The mathematical formula is:
Fn = Fn-1 + Fn-2
The sequence will be as follows 0, 1, 1, 2, 3, 5, 8, 13, 21, 34, 55 and so on.
These numbers have been found to be repetitive throughout nature, where often the numbers of petals on a flower, segments in a pine cone or seeds in a sunflower are each a Fibonacci number.

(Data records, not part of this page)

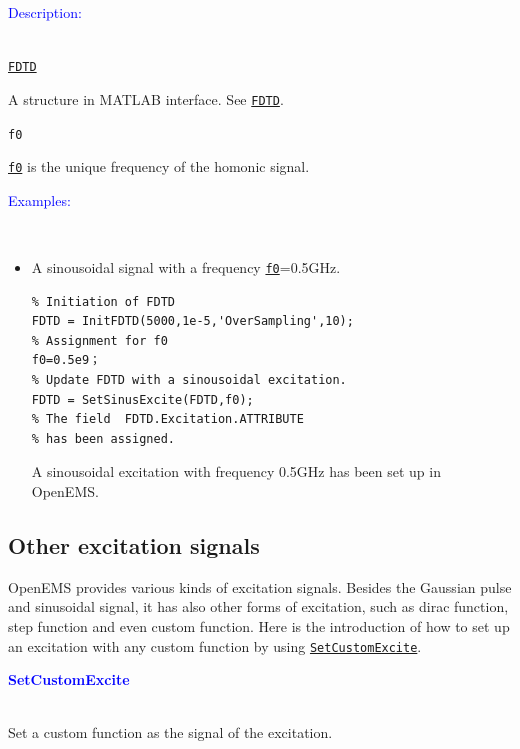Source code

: \textcolor{blue}{\begin{large}Description:\end{large}}\\
	\hyperref[para:FDTD]{\texttt{FDTD}} 
	    \begin{myindentpar}
		A structure in MATLAB interface. See \hyperref[para:FDTD]{\texttt{FDTD}}.
	    \end{myindentpar}
	\texttt{f0}   \label{para:sin_f0} %
	    \begin{myindentpar}
		\hyperref[para:sin_f0]{\texttt{f0}}  is the unique frequency of the homonic signal. 
	    \end{myindentpar}

	\textcolor{blue}{\begin{large}Examples:\end{large}}\\
\begin{itemize}
\item A sinousoidal signal with a  frequency \hyperref[para:sin_f0]{\texttt{f0}}=0.5GHz. 
\begin{lstlisting}
% Initiation of FDTD 
FDTD = InitFDTD(5000,1e-5,'OverSampling',10);
% Assignment for f0
f0=0.5e9；
% Update FDTD with a sinousoidal excitation. 
FDTD = SetSinusExcite(FDTD,f0);
% The field  FDTD.Excitation.ATTRIBUTE
% has been assigned.
\end{lstlisting}
A sinousoidal excitation with frequency 0.5GHz has been set up in OpenEMS. 
\end{itemize}

    \subsection{Other excitation signals}\label{subsec:Other excitation signals}
OpenEMS provides various kinds of excitation signals. Besides the Gaussian pulse and sinusoidal signal, it has also other forms of excitation, such as dirac function, step function and even custom function. Here is the introduction of how to set up an excitation with any custom function by using \hyperref[func:SetCustomExcite]{\texttt{SetCustomExcite}}.

\textcolor{blue}{\begin{large}\textbf{SetCustomExcite}	\end{large}} \label{func:SetCustomExcite}\\
	  Set a custom function as the signal of the excitation.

In Forex, these numbers are used in a series of technical indicators and ratios. They are also used to create ratios for price movement levels. These ratios can help calculate how much a currency may retrace or extend into the future. The ratios are created by dividing one number of the Fibonacci Series by the next higher number, by the second next higher number and then by the third next higher number.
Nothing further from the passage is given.